A native of Sycamore, Ill., Feuerbach announced in late April that she planned to transfer to Iowa, and she wouldn’t have made the delicate switch without believing there is an opportunity to excel as a Hawkeye.
Iowa already has a crowded backcourt with star point guard Caitlin Clark, and with shooting guards Kate Martin and Gabbie Marshall having key roles.
But Feuerbach and Martin are both 6-foot and pretty versatile, so they could play together.
Feuerbach took on a bunch of pressure by switching from Iowa State to Iowa.
But with that switch comes an opportunity to play alongside a rising star in Clark, and in a system under Lisa Bluder that pushes the pace on offense.
As a freshman, Feuerbach started 24 of the Cyclones’ 28 games during the 2020-21 season, including the Cyclones’ NCAA First and Second Round tournament games against Michigan State and Texas A&M. The freshman guard averaged 5.5 points and 3.1 rebounds per game, while shooting 36 percent from the field on the season.
“There’s a lot of things that went into it,” Feuerbach said of her decision to transfer. “Like the location and the coaching is great. They really welcomed me. The players also welcomed me as well.
“I also like the winning, the competitiveness on this team. Obviously, it’s the summer and it’s extremely competitive everywhere no matter what we’re doing.”
Joe Toussaint, men’s basketball
After playing as the backup point guard the last two seasons, Joe Toussaint is now gets to run the show.

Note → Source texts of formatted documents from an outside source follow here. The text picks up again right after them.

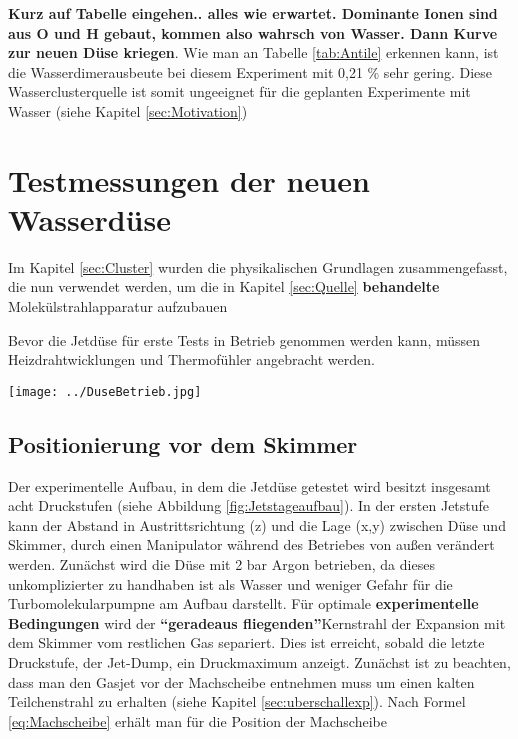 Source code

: \textbf{Kurz auf Tabelle eingehen.. alles wie erwartet. Dominante Ionen sind aus O und H gebaut, kommen also wahrsch von Wasser. Dann Kurve zur neuen Düse kriegen}.
Wie man an Tabelle \ref{tab:Antile} erkennen kann, ist die Wasserdimerausbeute bei diesem Experiment mit 0,21 \% sehr gering. Diese Wasserclusterquelle ist somit ungeeignet für die geplanten Experimente mit Wasser (siehe Kapitel \ref{sec:Motivation})

\section{Testmessungen der neuen Wasserdüse}

Im Kapitel \ref{sec:Cluster} wurden die physikalischen Grundlagen zusammengefasst, die nun verwendet werden, um die in Kapitel \ref{sec:Quelle} \textbf{behandelte} Molekülstrahlapparatur aufzubauen

Bevor die Jetdüse für erste Tests in Betrieb genommen werden kann, müssen Heizdrahtwicklungen und Thermofühler angebracht werden.

\begin{center}
\begin{minipage}{\linewidth}
\centering
\texttt{[image: ../DuseBetrieb.jpg]}%
 \label{fig:DuseBetrieb}
\end{minipage} 
\end{center} 

\subsection{Positionierung vor dem Skimmer}

Der experimentelle Aufbau, in dem die Jetdüse getestet wird besitzt insgesamt acht Druckstufen (siehe Abbildung \ref{fig:Jetstageaufbau}). In der ersten Jetstufe kann der Abstand in Austrittsrichtung (z) und die Lage (x,y) zwischen Düse und Skimmer, durch einen Manipulator während des Betriebes von außen verändert werden. Zunächst wird die Düse mit 2 bar Argon betrieben, da dieses unkomplizierter zu handhaben ist als Wasser und weniger Gefahr für die Turbomolekularpumpne am Aufbau darstellt. Für optimale \textbf{experimentelle Bedingungen} wird der \textbf{\enquote{geradeaus fliegenden}}Kernstrahl der Expansion mit dem Skimmer vom restlichen Gas separiert. Dies ist erreicht, sobald die letzte Druckstufe, der Jet-Dump, ein Druckmaximum anzeigt. Zunächst ist zu beachten, dass man den Gasjet vor der Machscheibe entnehmen muss um einen kalten Teilchenstrahl zu erhalten (siehe Kapitel \ref{sec:uberschallexp}). Nach Formel \ref{eq:Machscheibe} erhält man für die Position der Machscheibe

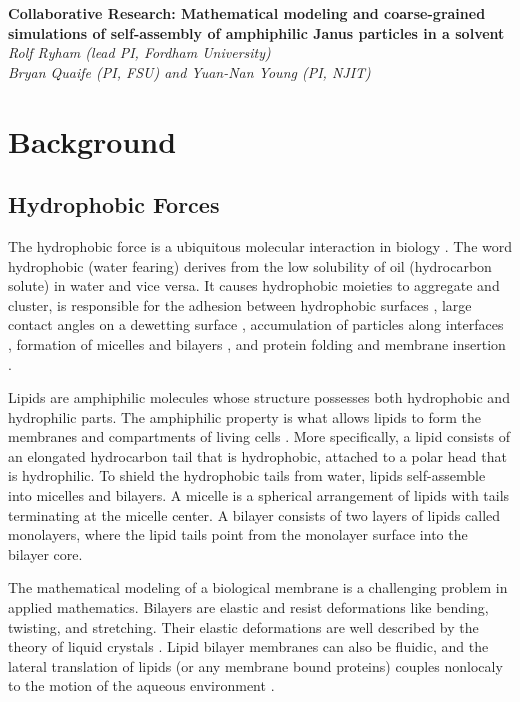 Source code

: 
\noindent
{\bf {Collaborative Research: Mathematical modeling and coarse-grained simulations of self-assembly of amphiphilic Janus particles in a solvent}}\\
{\it Rolf Ryham (lead PI, Fordham University)}\\
{\it Bryan Quaife (PI, FSU) and Yuan-Nan Young (PI, NJIT)}
\section{Background}
\label{sec:background}
\subsection{Hydrophobic Forces}
\label{sec:hydrophobicforce}

The hydrophobic force is a ubiquitous molecular interaction in biology \cite{Israelachvili1954}.
The word hydrophobic (water fearing) derives from the low solubility of oil (hydrocarbon solute) in water and vice versa. 
It causes hydrophobic moieties to aggregate and cluster,
is responsible for the adhesion between hydrophobic surfaces \cite{Ducker2016}, large contact angles on a 
dewetting surface \cite{Arenas2019,Sandre1999}, accumulation of particles along interfaces \cite{Lee2013,Lee2014}, 
formation of micelles and bilayers \cite{Israelachvili80}, and protein folding and membrane insertion \cite{Kabelka2018}.

Lipids are amphiphilic molecules whose  structure possesses
both hydrophobic and hydrophilic parts. 
The amphiphilic property is what allows lipids to form the membranes and 
compartments of living cells \cite{Israelachvili80}. 
More specifically, a lipid consists of 
an elongated hydrocarbon tail that is hydrophobic, attached to a polar head that is hydrophilic.
To shield the hydrophobic tails from water, lipids self-assemble into micelles and bilayers. 
A micelle is a spherical arrangement of lipids with tails terminating at the micelle center. 
A bilayer consists of two layers of lipids called monolayers, where the lipid tails point 
from the monolayer surface into the bilayer core. 

The mathematical modeling of a biological membrane is a challenging problem in applied mathematics. 
Bilayers are elastic and resist deformations like bending, twisting, and stretching.
Their elastic deformations are well described by the theory of liquid crystals \cite{ANDRIENKO2018520}.
Lipid bilayer membranes can also be fluidic, and the lateral translation of lipids (or any membrane bound
proteins) couples nonlocaly to the motion of the aqueous environment \cite{MerkelSackmannEvans1989,StoneAjdari1998_JFM,OppenheimerDiamant2009_BJ,OppenheimerDiamant2011_PRL}. 

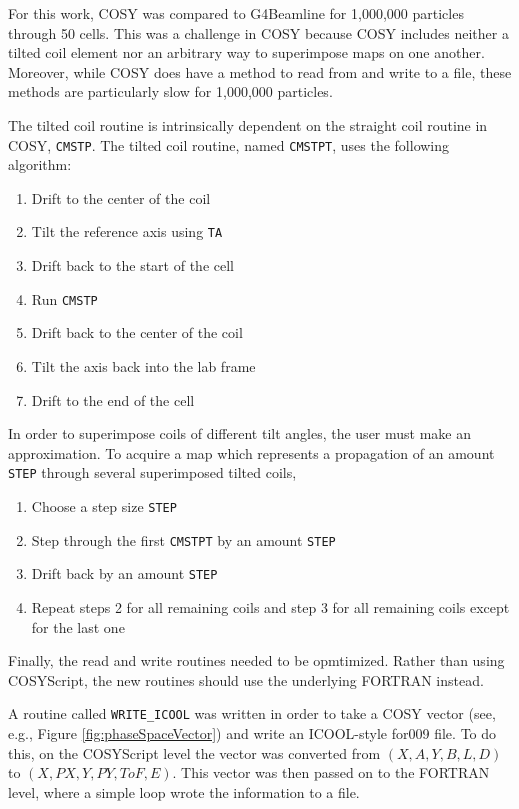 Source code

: For this work, COSY was compared to G4Beamline for 1,000,000 particles through 50 cells. This was a challenge in COSY because COSY includes neither a tilted coil element nor an arbitrary way to superimpose maps on one another. Moreover, while COSY does have a method to read from and write to a file, these methods are particularly slow for 1,000,000 particles. 

The tilted coil routine is intrinsically dependent on the straight coil routine in COSY, \verb|CMSTP|. The tilted coil routine, named \verb|CMSTPT|, uses the following algorithm:
\begin{enumerate}
\item{Drift to the center of the coil}
\item{Tilt the reference axis using \verb|TA|}
\item{Drift back to the start of the cell}
\item{Run \verb|CMSTP|}
\item{Drift back to the center of the coil}
\item{Tilt the axis back into the lab frame}
\item{Drift to the end of the cell}
\end{enumerate}

In order to superimpose coils of different tilt angles, the user must make an approximation. To acquire a map which represents a propagation of an amount \verb|STEP| through several superimposed tilted coils,
\begin{enumerate}
\item{Choose a step size \verb|STEP|}
\item{Step through the first \verb|CMSTPT| by an amount \verb|STEP|}
\item{Drift back by an amount \verb|STEP|}
\item{Repeat steps 2 for all remaining coils and step 3 for all remaining coils except for the last one}
\end{enumerate}

Finally, the read and write routines needed to be opmtimized. Rather than using COSYScript, the new routines should use the underlying FORTRAN instead. 

A routine called \verb|WRITE_ICOOL| was written in order to take a COSY vector (see, e.g., Figure \ref{fig:phaseSpaceVector}) and write an ICOOL-style for009 file. To do this, on the COSYScript level the vector was converted from $(X,A,Y,B,L,D)$ to $(X,PX,Y,PY,ToF,E)$. This vector was then passed on to the FORTRAN level, where a simple loop wrote the information to a file.


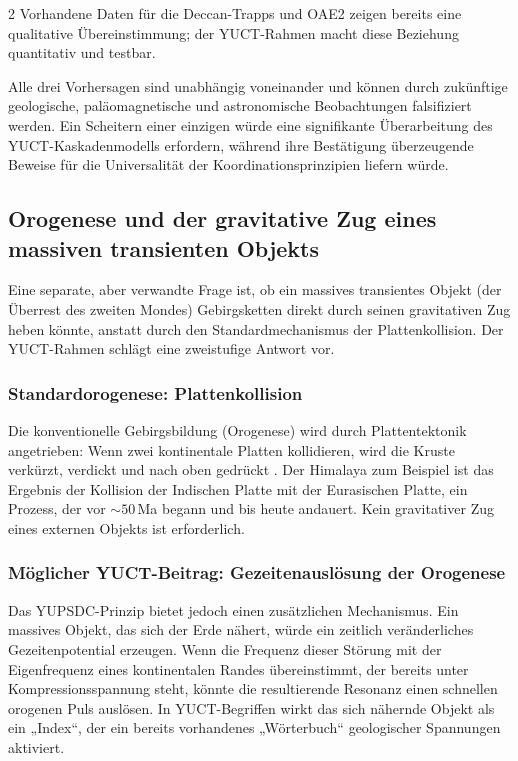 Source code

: \documentclass[11pt,a4paper]{article}
\begin{document}
\begin{multicols}{2}
		Vorhandene Daten für die Deccan-Trapps und OAE2 zeigen bereits eine qualitative
		Übereinstimmung; der YUCT-Rahmen macht diese Beziehung quantitativ und
		testbar.
		
		Alle drei Vorhersagen sind unabhängig voneinander und können durch zukünftige geologische, paläomagnetische und astronomische Beobachtungen falsifiziert werden. Ein Scheitern einer einzigen würde eine signifikante Überarbeitung des YUCT-Kaskadenmodells erfordern, während ihre Bestätigung überzeugende Beweise für die Universalität der Koordinationsprinzipien liefern würde.
		
		\subsection{Orogenese und der gravitative Zug eines massiven transienten Objekts}
		
		Eine separate, aber verwandte Frage ist, ob ein massives transientes Objekt
		(der Überrest des zweiten Mondes) Gebirgsketten direkt durch seinen gravitativen Zug heben könnte,
		anstatt durch den Standardmechanismus der Plattenkollision. Der YUCT-Rahmen schlägt eine zweistufige Antwort vor.
		
		\subsubsection{Standardorogenese: Plattenkollision}
		
		Die konventionelle Gebirgsbildung (Orogenese) wird durch Plattentektonik angetrieben:
		Wenn zwei kontinentale Platten kollidieren, wird die Kruste verkürzt, verdickt
		und nach oben gedrückt \cite{Kearey2013}. Der Himalaya zum Beispiel ist das Ergebnis der Kollision der Indischen Platte mit der Eurasischen Platte, ein Prozess, der vor \(\sim 50\) Ma begann und bis heute andauert. Kein gravitativer Zug eines externen Objekts ist erforderlich.
		
		\subsubsection{Möglicher YUCT-Beitrag: Gezeitenauslösung der Orogenese}
		
		Das YUPSDC-Prinzip bietet jedoch einen zusätzlichen Mechanismus. Ein massives Objekt,
		das sich der Erde nähert, würde ein zeitlich veränderliches Gezeitenpotential erzeugen.
		Wenn die Frequenz dieser Störung mit der Eigenfrequenz eines kontinentalen Randes übereinstimmt, der bereits unter Kompressionsspannung steht, könnte die resultierende Resonanz einen schnellen orogenen Puls auslösen. In YUCT-Begriffen wirkt das sich nähernde Objekt als ein „Index“, der ein bereits vorhandenes „Wörterbuch“ geologischer Spannungen aktiviert.
		

\end{multicols}
\end{document}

Jordan Bohannon, one of the most statistically accomplished point guards in program history, has agreed to move to shooting guard in his sixth season so Toussaint can start at point guard.

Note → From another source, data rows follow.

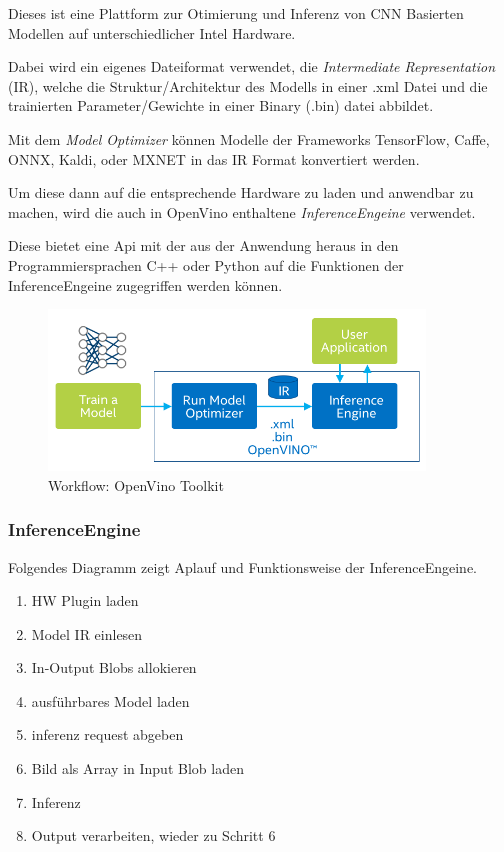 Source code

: Dieses ist eine Plattform zur Otimierung und Inferenz von 
CNN Basierten Modellen auf unterschiedlicher Intel Hardware.

Dabei wird ein eigenes Dateiformat verwendet, die \textit{Intermediate 
Representation} (IR), welche die Struktur/Architektur des Modells 
in einer .xml Datei und die trainierten Parameter/Gewichte in 
einer Binary (.bin) datei abbildet.

Mit dem \textit{Model Optimizer} können Modelle der Frameworks 
TensorFlow, Caffe, ONNX, Kaldi, oder MXNET in das IR Format 
konvertiert werden.

Um diese dann auf die entsprechende Hardware zu laden und anwendbar 
zu machen, wird die auch in OpenVino enthaltene \textit{InferenceEngeine}
verwendet.

Diese bietet eine Api mit der aus der Anwendung heraus in den 
Programmiersprachen C++ oder Python auf die Funktionen der 
InferenceEngeine zugegriffen werden können.

\begin{figure}[htb]
    \centering
    \includegraphics[width=10cm]{./Bilder/open_vino_workflow_steps.png}
    \caption{Workflow: OpenVino Toolkit}
    \label{img:openvinoworkflow}
\end{figure}

\subsubsection{InferenceEngine}

Folgendes Diagramm zeigt Aplauf und Funktionsweise der InferenceEngeine.

\begin{enumerate}
    \item HW Plugin laden
    \item Model IR einlesen
    \item In-Output Blobs allokieren 
    \item ausführbares Model laden
    \item inferenz request abgeben
    \item Bild als Array in Input Blob laden
    \item Inferenz
    \item Output verarbeiten, wieder zu Schritt 6
\end{enumerate}

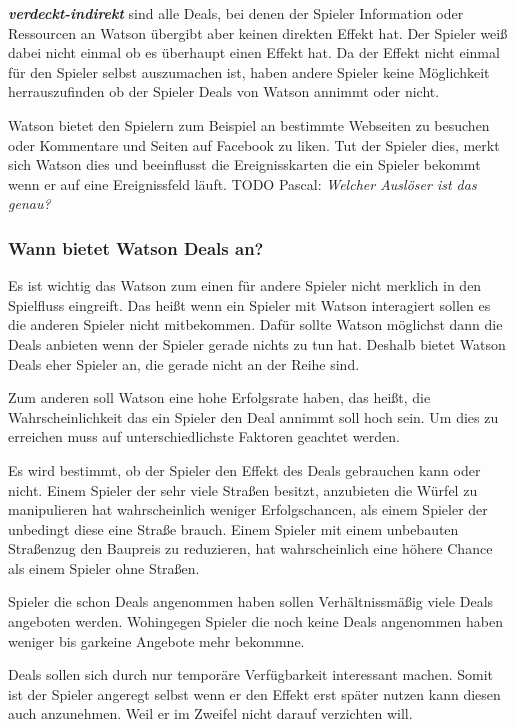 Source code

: \documentclass[german]{cgspaper} %
\newcommand{\todo}[1]{\textit{#1}}
\newcommand{\Pascal}[1]{\textcolor{colorPascal}{TODO Pascal:} \todo{#1} }
\newcommand{\neuerBegriff}[1]{\textbf{\textit{#1}}}
\begin{document}
\neuerBegriff{verdeckt-indirekt} sind alle Deals, bei denen der Spieler Information oder Ressourcen an Watson übergibt aber keinen direkten Effekt hat.
Der Spieler weiß dabei nicht einmal ob es überhaupt einen Effekt hat.
Da der Effekt nicht einmal für den Spieler selbst auszumachen ist, haben andere Spieler keine Möglichkeit herrauszufinden ob der Spieler Deals von Watson annimmt oder nicht.

Watson bietet den Spielern zum Beispiel an bestimmte Webseiten zu besuchen oder Kommentare und Seiten auf Facebook zu liken.
Tut der Spieler dies, merkt sich Watson dies und beeinflusst die Ereignisskarten die ein Spieler bekommt wenn er auf eine Ereignissfeld läuft.
\Pascal{Welcher Auslöser ist das genau?}

\subsubsection{Wann bietet Watson Deals an?}

Es ist wichtig das Watson zum einen für andere Spieler nicht merklich in den Spielfluss eingreift.
Das heißt wenn ein Spieler mit Watson interagiert sollen es die anderen Spieler nicht mitbekommen.
Dafür sollte Watson möglichst dann die Deals anbieten wenn der Spieler gerade nichts zu tun hat.
Deshalb bietet Watson Deals eher Spieler an, die gerade nicht an der Reihe sind.

Zum anderen soll Watson eine hohe Erfolgsrate haben, das heißt, die Wahrscheinlichkeit das ein Spieler den Deal annimmt soll hoch sein.
Um dies zu erreichen muss auf unterschiedlichste Faktoren geachtet werden. 

Es wird bestimmt, ob der Spieler den Effekt des Deals gebrauchen kann oder nicht. 
Einem Spieler der sehr viele Straßen besitzt, anzubieten die Würfel zu manipulieren hat wahrscheinlich weniger Erfolgschancen, als einem Spieler der unbedingt diese eine Straße brauch.
Einem Spieler mit einem unbebauten Straßenzug den Baupreis zu reduzieren, hat wahrscheinlich eine höhere Chance als einem Spieler ohne Straßen.

Spieler die schon Deals angenommen haben sollen Verhältnissmäßig viele Deals angeboten werden.
Wohingegen Spieler die noch keine Deals angenommen haben weniger bis garkeine Angebote mehr bekommne.

Deals sollen sich durch nur temporäre Verfügbarkeit interessant machen.
Somit ist der Spieler angeregt selbst wenn er den Effekt erst später nutzen kann diesen auch anzunehmen.
Weil er im Zweifel nicht darauf verzichten will.
\end{document}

Fran McCaffery allowed for the switch to happen, so the stage is set for the lightning quick Toussaint, who is from the Bronx, New York, to seize the opportunity.
He’s been working hard this summer to improve his perimeter shot, and is already a solid on-ball defender who can get to the basket.
“I’ve been working on my jump shot a lot,” said Toussaint, who only attempted 11 shots from 3-point range this past season, making three. “My form, getting the reps up and doing the same thing every single time because I know I can shoot it. I have confidence to shoot the ball, and I know when I make shots it just makes me very difficult to guard. If you play up on me, I can just go around you. So I’m working on my shot a lot.”
A point guard has numerous responsibilities on both ends of the court, and also has to be a leader.
With that role comes pressure, but also an opportunity that Joe Toussaint feels privileged to have.
“Coach is showing that he actually trusts me with the team and with the ball in my hands, and that’s all I needed, to be honest,” Toussaint said. “That’s all I needed. Somebody just saying I trust you with the ball. I trust you with my team. Now go play your game.”